The Chronicle of Higher Education dubbed Athens, Georgia "a rive of booze" in an article posted at the beginning of December. The moniker isn't too far off. On any given Sunday during the school year, people walking on a downtown sidewalk will more than likely have a stream of stale beer trailing alongside them toward a gutter.

Along with the 90 University of Georgia and 240 Athens-Clarke County police officers keeping watch over the campus as well as the city, RAs see their fair share of drunken students.

I was an RA for nearly three years and was responsible for four buildings. Of course I had run-ins with drunk students. Of course most of them were underage freshmen. But there was a general agreement among the RAs I worked with that we let students be unless they were breaking, urinating on or throwing up on something. I never waited and watched for someone to slip up. It was never my job to purposefully try to get someone in trouble.

The real ethical dilemma of the situation, however, arises when it's one of your friends throwing up in a hallway. Before I was anyone's RA, I was their peer. I'll admit, it's much easier to document someone or call the police on a student for causing a scene that you aren't friends with. I always explained documentation to residents as being my job and that they didn't pay my bills. But when it was a resident I was friends with, their wellbeing sometimes came before my commitment to my job.

Minor infractions -- loud music, frisbee in the hallway, having a dartboard -- were ones I'd occasionally look the other way for. Those aside, one of the two most jarring situations I dealt with as an RA was finding a female student passed out in the middle of a hallway at nearly 3 a.m. She was curled into a ball with her face down in her arms. I couldn't tell if she was breathing. I didn't know her. In that instant, all I could think about was making sure she was OK. I wanted to roll her over. I wanted to check her breathing. But we're trained not to touch residents. Ever. It's a responsibility issue for legal sake.

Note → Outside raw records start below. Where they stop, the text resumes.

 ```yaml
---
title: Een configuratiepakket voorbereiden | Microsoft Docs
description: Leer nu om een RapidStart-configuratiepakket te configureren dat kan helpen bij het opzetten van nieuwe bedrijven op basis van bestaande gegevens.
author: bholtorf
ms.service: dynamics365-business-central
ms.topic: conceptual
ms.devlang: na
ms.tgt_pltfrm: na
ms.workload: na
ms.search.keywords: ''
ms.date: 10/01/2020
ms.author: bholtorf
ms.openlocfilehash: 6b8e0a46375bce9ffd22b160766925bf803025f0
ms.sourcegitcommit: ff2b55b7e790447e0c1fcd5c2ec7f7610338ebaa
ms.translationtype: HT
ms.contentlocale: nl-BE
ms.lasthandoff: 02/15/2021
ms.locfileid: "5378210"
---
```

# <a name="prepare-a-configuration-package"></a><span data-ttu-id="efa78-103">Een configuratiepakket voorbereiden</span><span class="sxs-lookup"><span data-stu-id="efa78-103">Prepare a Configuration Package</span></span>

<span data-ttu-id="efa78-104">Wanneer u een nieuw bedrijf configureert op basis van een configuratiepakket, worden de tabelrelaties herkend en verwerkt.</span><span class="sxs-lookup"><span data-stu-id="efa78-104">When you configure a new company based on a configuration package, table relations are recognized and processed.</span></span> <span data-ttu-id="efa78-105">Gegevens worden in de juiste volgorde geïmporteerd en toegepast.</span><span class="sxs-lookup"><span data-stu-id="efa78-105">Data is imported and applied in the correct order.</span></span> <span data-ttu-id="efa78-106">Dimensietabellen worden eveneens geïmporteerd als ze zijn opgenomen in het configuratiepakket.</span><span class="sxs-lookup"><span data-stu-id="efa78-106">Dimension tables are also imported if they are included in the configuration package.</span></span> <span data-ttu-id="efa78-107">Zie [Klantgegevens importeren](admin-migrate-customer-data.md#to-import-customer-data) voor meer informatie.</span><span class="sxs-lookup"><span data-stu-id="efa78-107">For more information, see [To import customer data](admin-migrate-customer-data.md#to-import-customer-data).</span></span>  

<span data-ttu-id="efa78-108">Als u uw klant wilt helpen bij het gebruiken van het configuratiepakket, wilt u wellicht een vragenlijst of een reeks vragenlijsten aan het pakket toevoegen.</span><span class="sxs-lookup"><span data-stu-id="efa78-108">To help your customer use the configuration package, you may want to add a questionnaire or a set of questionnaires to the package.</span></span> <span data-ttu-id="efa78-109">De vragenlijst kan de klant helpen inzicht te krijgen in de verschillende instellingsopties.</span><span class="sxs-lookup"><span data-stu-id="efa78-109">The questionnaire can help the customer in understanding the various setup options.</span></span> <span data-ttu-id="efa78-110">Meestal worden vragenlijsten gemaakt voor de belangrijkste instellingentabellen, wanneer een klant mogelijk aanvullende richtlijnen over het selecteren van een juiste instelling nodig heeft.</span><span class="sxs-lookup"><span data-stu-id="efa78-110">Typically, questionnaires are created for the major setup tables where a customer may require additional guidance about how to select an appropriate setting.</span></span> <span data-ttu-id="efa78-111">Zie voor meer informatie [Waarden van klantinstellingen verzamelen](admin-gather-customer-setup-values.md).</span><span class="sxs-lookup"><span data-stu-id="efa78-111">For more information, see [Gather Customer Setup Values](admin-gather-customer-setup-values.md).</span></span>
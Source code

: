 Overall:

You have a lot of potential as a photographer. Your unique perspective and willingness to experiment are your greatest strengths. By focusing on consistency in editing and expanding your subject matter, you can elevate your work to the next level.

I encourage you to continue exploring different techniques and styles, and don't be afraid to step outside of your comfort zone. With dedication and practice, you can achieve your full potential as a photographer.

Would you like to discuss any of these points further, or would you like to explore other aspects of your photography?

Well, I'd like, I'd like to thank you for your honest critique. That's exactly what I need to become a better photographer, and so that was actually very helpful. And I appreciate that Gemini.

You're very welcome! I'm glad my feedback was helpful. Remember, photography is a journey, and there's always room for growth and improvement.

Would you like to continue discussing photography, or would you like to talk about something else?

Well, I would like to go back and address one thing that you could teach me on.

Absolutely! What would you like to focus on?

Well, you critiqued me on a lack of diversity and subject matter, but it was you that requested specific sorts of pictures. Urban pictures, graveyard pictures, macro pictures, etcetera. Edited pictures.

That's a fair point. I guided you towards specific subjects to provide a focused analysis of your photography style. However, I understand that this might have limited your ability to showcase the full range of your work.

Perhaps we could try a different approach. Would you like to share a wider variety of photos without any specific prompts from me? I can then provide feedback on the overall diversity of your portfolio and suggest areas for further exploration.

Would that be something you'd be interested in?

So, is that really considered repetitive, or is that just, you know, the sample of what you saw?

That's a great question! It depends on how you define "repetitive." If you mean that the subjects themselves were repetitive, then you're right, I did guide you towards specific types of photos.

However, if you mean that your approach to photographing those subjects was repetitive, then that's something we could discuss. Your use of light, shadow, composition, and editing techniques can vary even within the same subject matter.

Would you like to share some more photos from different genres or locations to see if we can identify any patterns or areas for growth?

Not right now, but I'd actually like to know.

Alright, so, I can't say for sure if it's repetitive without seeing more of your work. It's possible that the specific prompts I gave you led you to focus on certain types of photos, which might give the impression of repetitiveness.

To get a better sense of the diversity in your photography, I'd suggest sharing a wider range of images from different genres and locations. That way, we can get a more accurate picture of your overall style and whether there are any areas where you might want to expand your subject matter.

I had to handle the situation by the book as closely as I could. I called emergency medical services and campus police. In the meantime, a security guard was able to cause enough noise with his radio to rouse the girl. Once she realized she had passed out in the hallway, she went into her room (the door she had been sleeping in front of) and locked the door. When the police and EMS arrived, they were able to question and assess her health.

She was arrested.

Thinking back, had she been someone I knew, I probably would have rolled her over and tried to wake her up. Actually, I know I would have. I might have called EMS, but probably not. I would have taken care of her like any of my friends, got her water and put her to bed.

But there's always the chance that she could have been one of the thousands of students each year to transported to the emergency room for alcohol poisoning. There's the chance that she could have choked on her own vomit. There's the chance she could've slipped trying to get into a lofted bed and seriously injured herself, becoming one of the estimated 599,000 students between the ages of 18 and 24 that are unintentionally injured under the influence of alcohol each year.

And with all that in mind, I could have been responsible for a friend's injury, had that resident turned out to be a friend and had I not listened to protocol. So while I let friends slide on minor things, realizing all of those "what ifs" played a part in my decision to quit my RA job. Over my three years time, I had let it get personal.